GOAL OF THE EXERCISE.
Among the lines below, keep only those from the one containing "Some patchy snow but mostly ok!" through the one containing "或者 选择器 | 否 |", and reproduce them exactly.

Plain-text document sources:
┄┄┄┄┄┄
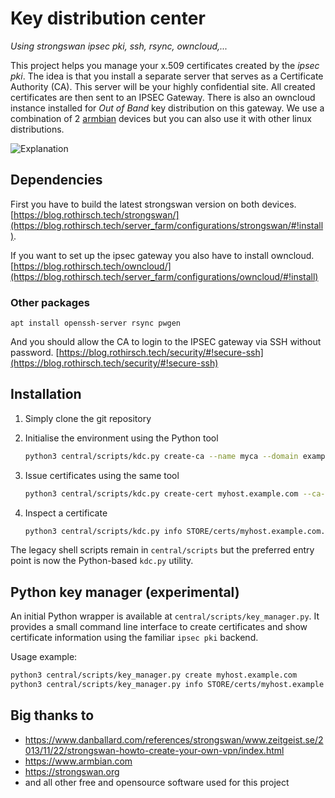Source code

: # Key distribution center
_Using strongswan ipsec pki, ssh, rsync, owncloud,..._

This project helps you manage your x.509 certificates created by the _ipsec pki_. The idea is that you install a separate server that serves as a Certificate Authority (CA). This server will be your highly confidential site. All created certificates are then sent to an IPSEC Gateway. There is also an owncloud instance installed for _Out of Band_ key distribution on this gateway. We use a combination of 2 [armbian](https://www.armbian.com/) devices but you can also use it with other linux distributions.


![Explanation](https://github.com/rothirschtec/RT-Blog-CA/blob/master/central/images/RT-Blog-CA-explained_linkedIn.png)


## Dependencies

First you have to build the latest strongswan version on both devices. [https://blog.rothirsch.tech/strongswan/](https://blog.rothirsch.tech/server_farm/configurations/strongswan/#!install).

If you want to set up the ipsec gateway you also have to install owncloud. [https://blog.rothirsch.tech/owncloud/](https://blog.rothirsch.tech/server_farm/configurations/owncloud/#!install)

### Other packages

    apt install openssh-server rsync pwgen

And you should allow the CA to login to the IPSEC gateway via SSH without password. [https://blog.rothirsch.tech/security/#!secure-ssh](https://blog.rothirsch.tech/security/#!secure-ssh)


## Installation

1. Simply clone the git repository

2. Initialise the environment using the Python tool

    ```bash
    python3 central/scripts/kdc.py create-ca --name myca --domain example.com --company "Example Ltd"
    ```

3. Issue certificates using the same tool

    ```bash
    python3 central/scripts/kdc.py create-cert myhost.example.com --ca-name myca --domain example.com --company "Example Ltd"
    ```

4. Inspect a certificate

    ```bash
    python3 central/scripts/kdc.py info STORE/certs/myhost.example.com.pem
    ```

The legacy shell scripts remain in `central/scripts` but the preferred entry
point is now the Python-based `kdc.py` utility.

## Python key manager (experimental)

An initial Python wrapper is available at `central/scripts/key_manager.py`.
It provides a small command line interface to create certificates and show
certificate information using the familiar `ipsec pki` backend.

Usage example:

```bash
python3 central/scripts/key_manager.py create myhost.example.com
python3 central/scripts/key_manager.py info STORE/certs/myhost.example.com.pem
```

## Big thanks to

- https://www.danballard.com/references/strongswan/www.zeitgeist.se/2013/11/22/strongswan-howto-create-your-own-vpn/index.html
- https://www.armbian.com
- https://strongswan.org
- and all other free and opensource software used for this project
┄┄┄┄┄┄
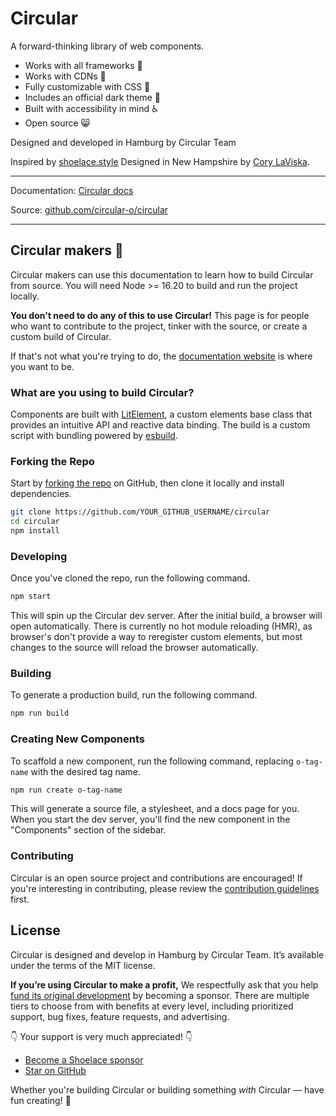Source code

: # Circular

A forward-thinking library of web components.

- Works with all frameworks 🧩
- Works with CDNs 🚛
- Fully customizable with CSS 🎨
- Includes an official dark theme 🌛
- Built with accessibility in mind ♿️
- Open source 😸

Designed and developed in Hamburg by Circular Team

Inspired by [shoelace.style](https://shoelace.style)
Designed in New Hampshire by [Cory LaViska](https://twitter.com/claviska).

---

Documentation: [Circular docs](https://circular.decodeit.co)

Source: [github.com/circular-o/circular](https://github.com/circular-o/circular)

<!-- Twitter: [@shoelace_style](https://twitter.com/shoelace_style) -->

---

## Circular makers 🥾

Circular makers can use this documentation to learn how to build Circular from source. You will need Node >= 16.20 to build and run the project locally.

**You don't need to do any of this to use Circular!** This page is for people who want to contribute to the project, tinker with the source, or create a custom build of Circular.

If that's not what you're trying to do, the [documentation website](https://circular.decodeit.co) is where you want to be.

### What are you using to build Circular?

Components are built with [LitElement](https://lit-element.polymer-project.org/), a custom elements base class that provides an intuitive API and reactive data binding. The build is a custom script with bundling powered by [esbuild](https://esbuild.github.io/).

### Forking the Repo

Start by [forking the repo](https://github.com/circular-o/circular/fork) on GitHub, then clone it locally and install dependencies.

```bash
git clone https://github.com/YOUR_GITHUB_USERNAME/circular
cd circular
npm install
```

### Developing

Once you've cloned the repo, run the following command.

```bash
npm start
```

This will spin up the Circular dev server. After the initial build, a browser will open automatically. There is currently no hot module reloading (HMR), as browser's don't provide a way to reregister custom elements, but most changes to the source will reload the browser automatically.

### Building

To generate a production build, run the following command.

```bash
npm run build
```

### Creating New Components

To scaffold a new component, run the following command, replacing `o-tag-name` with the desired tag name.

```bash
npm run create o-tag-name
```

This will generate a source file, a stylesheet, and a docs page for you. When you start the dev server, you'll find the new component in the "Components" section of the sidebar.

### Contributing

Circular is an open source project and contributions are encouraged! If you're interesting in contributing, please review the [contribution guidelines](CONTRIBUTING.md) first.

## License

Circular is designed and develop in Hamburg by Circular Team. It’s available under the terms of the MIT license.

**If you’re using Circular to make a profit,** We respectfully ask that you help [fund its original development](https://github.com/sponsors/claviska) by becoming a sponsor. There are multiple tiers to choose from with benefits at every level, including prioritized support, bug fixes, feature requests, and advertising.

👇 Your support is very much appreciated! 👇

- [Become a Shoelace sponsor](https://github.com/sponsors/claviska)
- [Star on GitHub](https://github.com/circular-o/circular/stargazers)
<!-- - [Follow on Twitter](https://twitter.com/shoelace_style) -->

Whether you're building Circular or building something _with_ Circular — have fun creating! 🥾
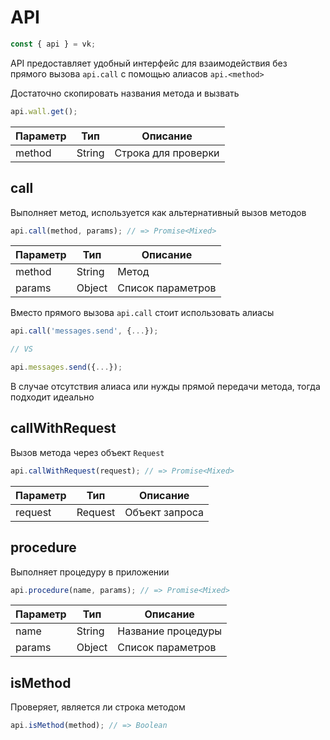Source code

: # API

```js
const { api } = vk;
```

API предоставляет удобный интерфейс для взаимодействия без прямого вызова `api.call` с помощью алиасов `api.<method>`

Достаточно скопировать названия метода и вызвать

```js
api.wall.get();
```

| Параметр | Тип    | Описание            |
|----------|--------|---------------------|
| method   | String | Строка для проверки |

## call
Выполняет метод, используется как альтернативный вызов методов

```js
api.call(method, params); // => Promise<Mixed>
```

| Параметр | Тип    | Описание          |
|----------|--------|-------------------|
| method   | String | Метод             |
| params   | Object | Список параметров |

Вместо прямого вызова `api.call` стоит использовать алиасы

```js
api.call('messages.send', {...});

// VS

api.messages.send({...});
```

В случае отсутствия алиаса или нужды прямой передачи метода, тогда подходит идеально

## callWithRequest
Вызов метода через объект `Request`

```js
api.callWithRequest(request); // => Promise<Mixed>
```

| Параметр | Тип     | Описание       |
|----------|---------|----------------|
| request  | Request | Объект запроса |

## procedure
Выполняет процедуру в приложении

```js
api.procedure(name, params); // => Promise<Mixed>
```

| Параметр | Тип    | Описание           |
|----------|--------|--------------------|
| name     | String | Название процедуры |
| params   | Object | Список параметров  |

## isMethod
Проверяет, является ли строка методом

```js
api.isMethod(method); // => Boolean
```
┄┄┄┄┄┄
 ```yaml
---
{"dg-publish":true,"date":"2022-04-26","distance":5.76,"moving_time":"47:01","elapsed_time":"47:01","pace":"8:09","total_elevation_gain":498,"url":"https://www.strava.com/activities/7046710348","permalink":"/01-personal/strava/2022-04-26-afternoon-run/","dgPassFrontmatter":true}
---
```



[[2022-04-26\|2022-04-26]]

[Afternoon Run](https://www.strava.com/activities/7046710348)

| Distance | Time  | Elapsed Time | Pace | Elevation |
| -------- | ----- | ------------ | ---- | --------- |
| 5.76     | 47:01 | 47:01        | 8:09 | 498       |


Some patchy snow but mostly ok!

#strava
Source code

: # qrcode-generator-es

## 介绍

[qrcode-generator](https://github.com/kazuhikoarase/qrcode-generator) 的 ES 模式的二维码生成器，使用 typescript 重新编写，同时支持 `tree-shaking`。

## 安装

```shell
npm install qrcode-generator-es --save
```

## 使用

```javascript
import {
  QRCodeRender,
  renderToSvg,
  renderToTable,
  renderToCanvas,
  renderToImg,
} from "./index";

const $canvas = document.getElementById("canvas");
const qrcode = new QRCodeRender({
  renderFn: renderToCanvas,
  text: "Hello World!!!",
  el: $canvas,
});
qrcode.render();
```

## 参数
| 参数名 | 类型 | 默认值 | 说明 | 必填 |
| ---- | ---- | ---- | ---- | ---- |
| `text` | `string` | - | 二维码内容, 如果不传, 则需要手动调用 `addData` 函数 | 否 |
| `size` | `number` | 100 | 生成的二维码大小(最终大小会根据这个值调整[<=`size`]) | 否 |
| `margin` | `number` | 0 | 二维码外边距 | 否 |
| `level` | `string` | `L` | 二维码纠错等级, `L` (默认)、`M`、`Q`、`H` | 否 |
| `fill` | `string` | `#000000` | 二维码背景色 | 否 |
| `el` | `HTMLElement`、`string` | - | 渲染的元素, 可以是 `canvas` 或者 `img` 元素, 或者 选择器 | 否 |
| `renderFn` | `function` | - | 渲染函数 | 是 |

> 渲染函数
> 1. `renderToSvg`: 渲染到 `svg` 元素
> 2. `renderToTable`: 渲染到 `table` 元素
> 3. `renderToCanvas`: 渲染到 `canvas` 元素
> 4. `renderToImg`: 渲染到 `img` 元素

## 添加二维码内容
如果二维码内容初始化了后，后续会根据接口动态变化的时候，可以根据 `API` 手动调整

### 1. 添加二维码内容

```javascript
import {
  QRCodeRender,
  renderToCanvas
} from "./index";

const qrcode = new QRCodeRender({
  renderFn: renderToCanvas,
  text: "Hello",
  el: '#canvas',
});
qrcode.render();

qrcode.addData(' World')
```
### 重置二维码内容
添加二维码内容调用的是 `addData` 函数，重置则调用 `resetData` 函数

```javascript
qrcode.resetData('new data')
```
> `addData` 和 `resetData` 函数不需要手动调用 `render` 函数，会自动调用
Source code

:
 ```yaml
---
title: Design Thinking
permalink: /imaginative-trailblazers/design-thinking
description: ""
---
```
┄┄┄┄┄┄
SOLUTION.
Some patchy snow but mostly ok!

#strava
Source code

: # qrcode-generator-es

## 介绍

[qrcode-generator](https://github.com/kazuhikoarase/qrcode-generator) 的 ES 模式的二维码生成器，使用 typescript 重新编写，同时支持 `tree-shaking`。

## 安装

```shell
npm install qrcode-generator-es --save
```

## 使用

```javascript
import {
  QRCodeRender,
  renderToSvg,
  renderToTable,
  renderToCanvas,
  renderToImg,
} from "./index";

const $canvas = document.getElementById("canvas");
const qrcode = new QRCodeRender({
  renderFn: renderToCanvas,
  text: "Hello World!!!",
  el: $canvas,
});
qrcode.render();
```

## 参数
| 参数名 | 类型 | 默认值 | 说明 | 必填 |
| ---- | ---- | ---- | ---- | ---- |
| `text` | `string` | - | 二维码内容, 如果不传, 则需要手动调用 `addData` 函数 | 否 |
| `size` | `number` | 100 | 生成的二维码大小(最终大小会根据这个值调整[<=`size`]) | 否 |
| `margin` | `number` | 0 | 二维码外边距 | 否 |
| `level` | `string` | `L` | 二维码纠错等级, `L` (默认)、`M`、`Q`、`H` | 否 |
| `fill` | `string` | `#000000` | 二维码背景色 | 否 |
| `el` | `HTMLElement`、`string` | - | 渲染的元素, 可以是 `canvas` 或者 `img` 元素, 或者 选择器 | 否 |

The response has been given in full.